Automate Redshift SQL Jobs via DataWorks Scheduling - DataWorks

Use the Redshift node in DataWorks to write, schedule, and monitor SQL tasks against an Amazon Redshift database. This topic covers the end-to-end process: create the node, write SQL, configure the schedule, debug, and publish.

Background information

Amazon Redshift is a fully managed, petabyte-scale data warehouse service in the cloud. You can use Amazon Redshift Serverless to access and analyze data without configuring a provisioned data warehouse. For more information, see Amazon Redshift.

Prerequisites

Before you begin, ensure that you have:

A Business Flow. DataStudio organizes development by Business Flows. For details, see Create a workflow.
A Redshift data source added to your DataWorks workspace. For general data source setup, see Data Source Management. For Redshift-specific configuration, see Amazon Redshift data source.
Network connectivity between the data source and the resource group you plan to use. See Network connection solutions.
(RAM users only) Your RAM user added to the workspace with the Develop or Workspace Administrator role. Grant the Workspace Administrator role with caution — it carries high privileges. See Add members to a workspace.

Important

Redshift nodes support only data sources connected via a Java Database Connectivity (JDBC) connection string. Data sources using other connection methods are not supported.

Supported regions

China (Hangzhou), China (Shanghai), China (Beijing), China (Shenzhen), China (Chengdu), China (Hong Kong), Japan (Tokyo), Singapore, Malaysia (Kuala Lumpur), Germany (Frankfurt), US (Silicon Valley), and US (Virginia).

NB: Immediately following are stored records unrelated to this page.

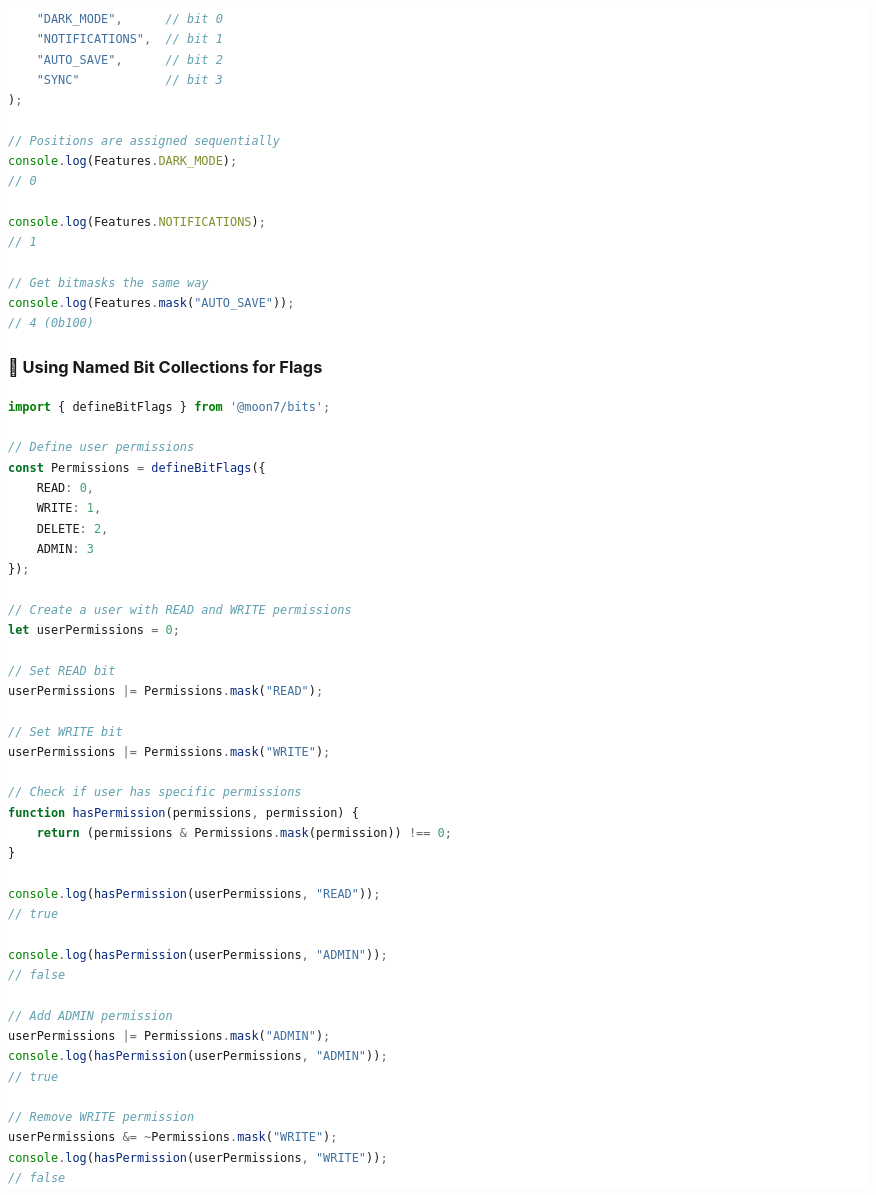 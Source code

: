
 ```typescript
    "DARK_MODE",      // bit 0
    "NOTIFICATIONS",  // bit 1
    "AUTO_SAVE",      // bit 2
    "SYNC"            // bit 3
);

// Positions are assigned sequentially
console.log(Features.DARK_MODE);
// 0

console.log(Features.NOTIFICATIONS);
// 1

// Get bitmasks the same way
console.log(Features.mask("AUTO_SAVE"));
// 4 (0b100)
```

### 🚦 Using Named Bit Collections for Flags

```typescript
import { defineBitFlags } from '@moon7/bits';

// Define user permissions
const Permissions = defineBitFlags({
    READ: 0,
    WRITE: 1,
    DELETE: 2,
    ADMIN: 3
});

// Create a user with READ and WRITE permissions
let userPermissions = 0;

// Set READ bit
userPermissions |= Permissions.mask("READ");

// Set WRITE bit
userPermissions |= Permissions.mask("WRITE");

// Check if user has specific permissions
function hasPermission(permissions, permission) {
    return (permissions & Permissions.mask(permission)) !== 0;
}

console.log(hasPermission(userPermissions, "READ"));
// true

console.log(hasPermission(userPermissions, "ADMIN"));
// false

// Add ADMIN permission
userPermissions |= Permissions.mask("ADMIN");
console.log(hasPermission(userPermissions, "ADMIN"));
// true

// Remove WRITE permission
userPermissions &= ~Permissions.mask("WRITE");
console.log(hasPermission(userPermissions, "WRITE"));
// false
```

Step 1: Create a Redshift node

Go to the DataStudio page. Log on to the DataWorks console. In the top navigation bar, select the target region. In the left-side navigation pane, choose Data Development and O\&M \> Data Development. Select your workspace from the drop-down list and click Go to Data Development.
In the DataStudio page, right-click the target Business Flow and choose Create Node \> Database \> Redshift.
In the Create Node dialog box, enter a Name and click OK.

Step 2: Develop a Redshift task

Select a data source

If your workspace has multiple Redshift data sources, select the appropriate one on the node configuration page. If only one exists, it is selected by default.

Write SQL

In the code editor, write the SQL for your task.

Simple query:

SELECT * FROM usertablename;

Query with scheduling parameters:

DataWorks scheduling parameters let you pass dynamic values into recurring tasks. Define a variable in your SQL using the ${variable_name} syntax, then assign a value to it under Schedule \> Scheduling Parameters in the right panel.

SELECT '${var}'; -- Use with scheduling parameters.

For supported parameter formats, see Supported formats of scheduling parameters. For configuration steps, see Configure and use scheduling parameters.

Step 3: Configure task scheduling

Click Scheduling Configuration in the right panel and set the scheduling properties. For details, see Overview.

Note

Configure Rerun Property and Upstream Dependent Node before submitting the node.

Step 4: Debug the task

(Optional) Select a resource group and assign parameter values for debugging. Click the icon in the toolbar. In the Parameters dialog box, select a resource group and assign values to any scheduling parameters. See Task debugging process.
Save and run the task. Click the icon to save, then click the icon to run.
(Optional) Run a smoke test. Run a smoke test during or after submission to verify execution in the development environment. See Perform smoke testing.

Step 5: Submit and publish the task

Click the icon to save the node.
Click the icon to submit the node. In the Submit dialog box, enter a Change Description and select code review options.

Note
If code review is enabled, a reviewer must approve the code before it can be published. See Code review.
In standard mode workspaces, click Publish in the upper-right corner to deploy to the production environment. See Publish tasks.

What's next

After the task is published, it runs on a recurring basis. Click O\&M in the upper-right corner of the node configuration tab to open Operation Center, where you can monitor the scheduling and run status of the task. See Manage recurring tasks.